**WHAT TO DO**
Starting at the line that contains "skin and scales." and stopping at the line that contains "of a sentence's", restate each line of the records below exactly. Omit the pictures.

**EXERCISE INPUT**
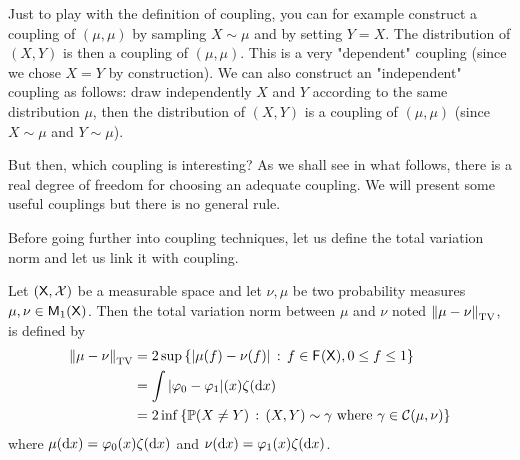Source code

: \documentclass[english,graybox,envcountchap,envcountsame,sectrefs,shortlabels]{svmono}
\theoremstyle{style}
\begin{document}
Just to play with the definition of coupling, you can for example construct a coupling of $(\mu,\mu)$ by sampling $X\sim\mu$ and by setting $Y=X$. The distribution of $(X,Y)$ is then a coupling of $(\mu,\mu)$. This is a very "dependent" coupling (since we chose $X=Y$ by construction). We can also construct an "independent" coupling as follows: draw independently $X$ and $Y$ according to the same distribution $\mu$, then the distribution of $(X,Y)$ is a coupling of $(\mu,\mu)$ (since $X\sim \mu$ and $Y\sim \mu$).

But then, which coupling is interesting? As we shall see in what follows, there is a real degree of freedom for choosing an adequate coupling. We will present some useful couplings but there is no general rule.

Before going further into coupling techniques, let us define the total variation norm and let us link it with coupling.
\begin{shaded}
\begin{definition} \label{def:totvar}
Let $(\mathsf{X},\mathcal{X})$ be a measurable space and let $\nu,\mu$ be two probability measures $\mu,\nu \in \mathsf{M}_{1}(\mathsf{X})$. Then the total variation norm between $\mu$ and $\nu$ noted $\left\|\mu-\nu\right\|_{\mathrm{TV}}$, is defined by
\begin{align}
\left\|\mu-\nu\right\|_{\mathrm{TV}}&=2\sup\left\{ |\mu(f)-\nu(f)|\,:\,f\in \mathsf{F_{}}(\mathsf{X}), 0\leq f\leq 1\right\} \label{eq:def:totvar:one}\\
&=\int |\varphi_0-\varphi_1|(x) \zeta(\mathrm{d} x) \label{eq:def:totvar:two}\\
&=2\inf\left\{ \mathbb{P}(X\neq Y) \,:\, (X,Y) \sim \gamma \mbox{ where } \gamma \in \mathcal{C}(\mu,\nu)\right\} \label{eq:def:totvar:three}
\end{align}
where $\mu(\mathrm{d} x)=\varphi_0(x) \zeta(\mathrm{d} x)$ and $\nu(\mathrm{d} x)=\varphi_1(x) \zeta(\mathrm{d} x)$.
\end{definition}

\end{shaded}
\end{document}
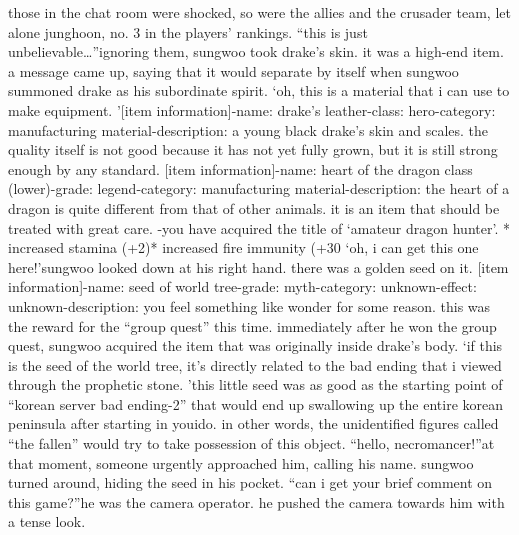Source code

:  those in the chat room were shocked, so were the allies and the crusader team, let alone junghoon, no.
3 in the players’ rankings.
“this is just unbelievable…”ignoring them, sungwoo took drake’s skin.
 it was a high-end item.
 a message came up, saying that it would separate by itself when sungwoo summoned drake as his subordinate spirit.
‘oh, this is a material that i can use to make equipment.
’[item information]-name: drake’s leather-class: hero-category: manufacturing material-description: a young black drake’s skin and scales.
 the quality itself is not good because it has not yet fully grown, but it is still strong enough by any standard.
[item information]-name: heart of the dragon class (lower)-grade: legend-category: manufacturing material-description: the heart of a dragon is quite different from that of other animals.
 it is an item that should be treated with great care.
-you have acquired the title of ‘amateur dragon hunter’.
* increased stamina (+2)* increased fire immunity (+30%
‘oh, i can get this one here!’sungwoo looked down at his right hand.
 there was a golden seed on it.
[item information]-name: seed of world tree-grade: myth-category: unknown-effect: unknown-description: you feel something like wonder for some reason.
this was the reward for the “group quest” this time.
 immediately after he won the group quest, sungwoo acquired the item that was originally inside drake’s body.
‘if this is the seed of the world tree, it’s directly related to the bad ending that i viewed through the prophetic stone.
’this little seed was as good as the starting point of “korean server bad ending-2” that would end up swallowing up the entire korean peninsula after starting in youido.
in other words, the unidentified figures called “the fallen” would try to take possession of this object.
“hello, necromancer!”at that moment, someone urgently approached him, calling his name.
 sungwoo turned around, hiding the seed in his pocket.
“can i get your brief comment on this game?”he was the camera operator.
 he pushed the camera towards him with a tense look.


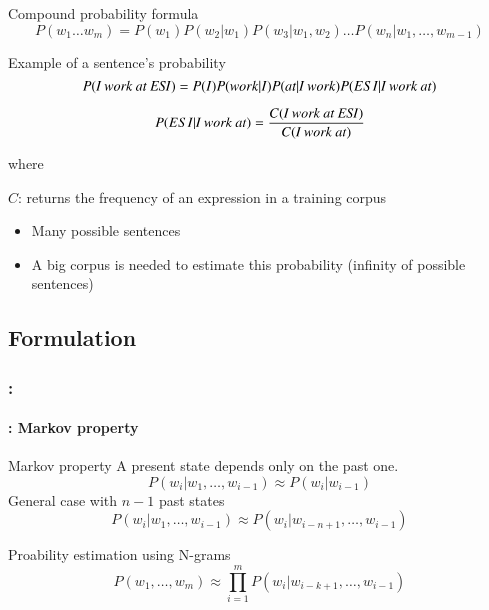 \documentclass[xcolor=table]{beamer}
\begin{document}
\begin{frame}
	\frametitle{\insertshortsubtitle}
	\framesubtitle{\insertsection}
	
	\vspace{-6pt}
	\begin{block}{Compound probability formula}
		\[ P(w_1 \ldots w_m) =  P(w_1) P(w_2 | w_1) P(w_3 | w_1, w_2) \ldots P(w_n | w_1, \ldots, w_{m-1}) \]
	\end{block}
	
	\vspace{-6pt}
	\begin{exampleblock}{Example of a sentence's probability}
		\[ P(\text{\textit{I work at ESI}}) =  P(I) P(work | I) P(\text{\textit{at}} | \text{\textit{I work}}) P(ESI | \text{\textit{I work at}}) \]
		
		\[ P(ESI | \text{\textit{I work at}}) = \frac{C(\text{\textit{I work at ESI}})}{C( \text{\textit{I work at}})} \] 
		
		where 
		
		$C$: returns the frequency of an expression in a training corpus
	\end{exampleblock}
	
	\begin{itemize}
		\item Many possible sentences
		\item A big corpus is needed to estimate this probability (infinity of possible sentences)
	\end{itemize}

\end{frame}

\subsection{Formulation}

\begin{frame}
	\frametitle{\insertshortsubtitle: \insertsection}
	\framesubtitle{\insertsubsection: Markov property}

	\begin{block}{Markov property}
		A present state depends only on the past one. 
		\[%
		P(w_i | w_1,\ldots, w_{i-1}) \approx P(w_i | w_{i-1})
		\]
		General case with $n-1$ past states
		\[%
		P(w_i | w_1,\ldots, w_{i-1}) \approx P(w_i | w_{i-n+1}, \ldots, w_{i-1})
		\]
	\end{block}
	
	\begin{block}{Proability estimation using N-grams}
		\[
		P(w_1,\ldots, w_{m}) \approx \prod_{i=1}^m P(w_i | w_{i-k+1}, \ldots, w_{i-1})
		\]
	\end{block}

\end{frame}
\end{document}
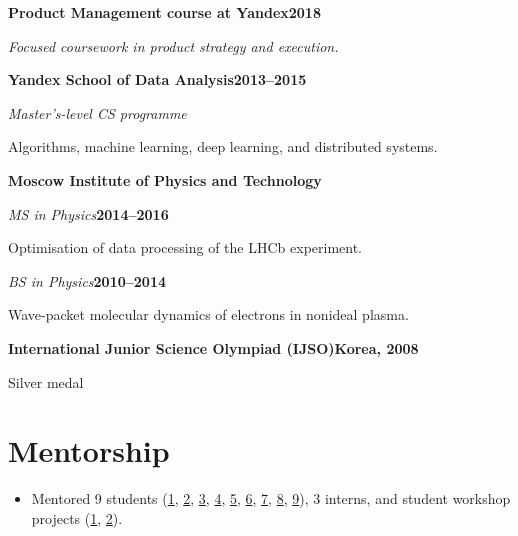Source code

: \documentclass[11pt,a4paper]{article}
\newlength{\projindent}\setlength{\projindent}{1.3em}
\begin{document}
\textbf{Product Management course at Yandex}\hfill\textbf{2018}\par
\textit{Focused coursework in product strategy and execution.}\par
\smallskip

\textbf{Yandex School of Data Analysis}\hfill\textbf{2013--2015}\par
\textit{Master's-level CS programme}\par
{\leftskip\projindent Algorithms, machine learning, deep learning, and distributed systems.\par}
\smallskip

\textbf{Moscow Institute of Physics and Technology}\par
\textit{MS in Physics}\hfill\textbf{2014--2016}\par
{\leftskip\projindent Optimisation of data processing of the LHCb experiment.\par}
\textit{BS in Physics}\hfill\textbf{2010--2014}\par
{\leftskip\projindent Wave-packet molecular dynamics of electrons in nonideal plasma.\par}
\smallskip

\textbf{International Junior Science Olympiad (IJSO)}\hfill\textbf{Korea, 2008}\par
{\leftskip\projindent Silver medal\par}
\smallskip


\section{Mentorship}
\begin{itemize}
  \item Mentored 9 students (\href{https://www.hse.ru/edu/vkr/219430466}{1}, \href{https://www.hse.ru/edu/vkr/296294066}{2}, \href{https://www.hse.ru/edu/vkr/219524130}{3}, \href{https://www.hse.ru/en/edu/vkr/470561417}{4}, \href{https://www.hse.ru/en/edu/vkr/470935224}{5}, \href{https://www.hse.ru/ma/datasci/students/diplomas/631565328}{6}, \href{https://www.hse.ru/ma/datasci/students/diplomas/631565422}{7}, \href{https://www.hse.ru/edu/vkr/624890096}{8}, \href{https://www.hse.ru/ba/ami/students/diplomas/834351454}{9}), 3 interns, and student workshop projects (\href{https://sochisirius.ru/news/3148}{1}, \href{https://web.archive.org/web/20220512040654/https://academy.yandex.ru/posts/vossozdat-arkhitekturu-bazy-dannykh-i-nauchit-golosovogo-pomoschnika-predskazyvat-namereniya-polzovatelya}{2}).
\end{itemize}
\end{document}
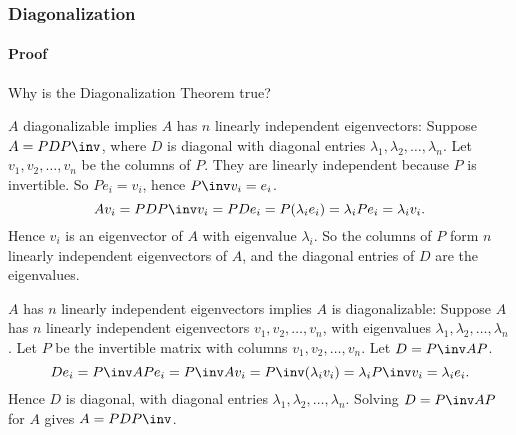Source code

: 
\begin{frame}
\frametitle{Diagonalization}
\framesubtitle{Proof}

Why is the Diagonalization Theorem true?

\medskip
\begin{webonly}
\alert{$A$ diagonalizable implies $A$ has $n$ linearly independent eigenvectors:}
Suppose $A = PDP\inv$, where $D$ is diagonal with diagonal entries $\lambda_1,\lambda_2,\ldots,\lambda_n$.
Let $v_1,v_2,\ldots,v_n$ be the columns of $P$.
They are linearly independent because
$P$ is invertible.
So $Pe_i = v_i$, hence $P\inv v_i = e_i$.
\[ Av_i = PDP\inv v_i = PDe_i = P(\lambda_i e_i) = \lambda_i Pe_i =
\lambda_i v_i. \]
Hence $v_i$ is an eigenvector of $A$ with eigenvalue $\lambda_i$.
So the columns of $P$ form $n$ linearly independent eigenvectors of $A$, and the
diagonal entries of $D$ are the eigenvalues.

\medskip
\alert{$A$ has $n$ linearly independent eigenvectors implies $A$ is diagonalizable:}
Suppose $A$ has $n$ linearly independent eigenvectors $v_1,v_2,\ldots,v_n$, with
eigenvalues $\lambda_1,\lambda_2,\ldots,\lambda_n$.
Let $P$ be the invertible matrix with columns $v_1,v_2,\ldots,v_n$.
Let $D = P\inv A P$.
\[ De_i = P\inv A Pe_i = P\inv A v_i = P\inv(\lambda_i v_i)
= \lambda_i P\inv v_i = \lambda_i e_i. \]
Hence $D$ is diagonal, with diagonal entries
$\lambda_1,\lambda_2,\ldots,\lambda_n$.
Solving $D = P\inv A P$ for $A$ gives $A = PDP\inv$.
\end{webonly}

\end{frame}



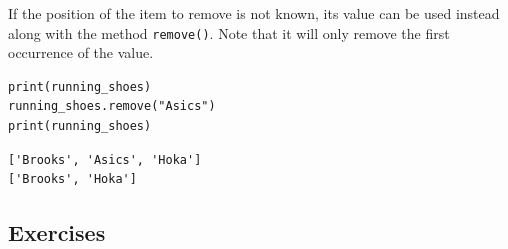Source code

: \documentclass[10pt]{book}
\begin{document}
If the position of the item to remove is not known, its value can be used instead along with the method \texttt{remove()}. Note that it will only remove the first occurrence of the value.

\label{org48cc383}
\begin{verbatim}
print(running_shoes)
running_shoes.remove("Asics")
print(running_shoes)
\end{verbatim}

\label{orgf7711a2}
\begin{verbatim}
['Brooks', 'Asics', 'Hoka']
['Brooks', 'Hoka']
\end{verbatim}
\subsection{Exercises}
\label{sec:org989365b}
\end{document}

**EXERCISE RESPONSE**
’[item information]-name: drake’s leather-class: hero-category: manufacturing material-description: a young black drake’s skin and scales.
 the quality itself is not good because it has not yet fully grown, but it is still strong enough by any standard.
[item information]-name: heart of the dragon class (lower)-grade: legend-category: manufacturing material-description: the heart of a dragon is quite different from that of other animals.
 it is an item that should be treated with great care.
-you have acquired the title of ‘amateur dragon hunter’.
* increased stamina (+2)* increased fire immunity (+30%
‘oh, i can get this one here!’sungwoo looked down at his right hand.
 there was a golden seed on it.
[item information]-name: seed of world tree-grade: myth-category: unknown-effect: unknown-description: you feel something like wonder for some reason.
this was the reward for the “group quest” this time.
 immediately after he won the group quest, sungwoo acquired the item that was originally inside drake’s body.
‘if this is the seed of the world tree, it’s directly related to the bad ending that i viewed through the prophetic stone.
’this little seed was as good as the starting point of “korean server bad ending-2” that would end up swallowing up the entire korean peninsula after starting in youido.
in other words, the unidentified figures called “the fallen” would try to take possession of this object.
“hello, necromancer!”at that moment, someone urgently approached him, calling his name.
 sungwoo turned around, hiding the seed in his pocket.
“can i get your brief comment on this game?”he was the camera operator.
 he pushed the camera towards him with a tense look.


 \documentclass[xcolor=table]{beamer}
\begin{document}
\begin{frame}
	\frametitle{\insertshortsubtitle}
	\framesubtitle{\insertsection}
	
	\vspace{-6pt}
	\begin{block}{Compound probability formula}
		\[ P(w_1 \ldots w_m) =  P(w_1) P(w_2 | w_1) P(w_3 | w_1, w_2) \ldots P(w_n | w_1, \ldots, w_{m-1}) \]
	\end{block}
	
	\vspace{-6pt}
	\begin{exampleblock}{Example of a sentence's probability}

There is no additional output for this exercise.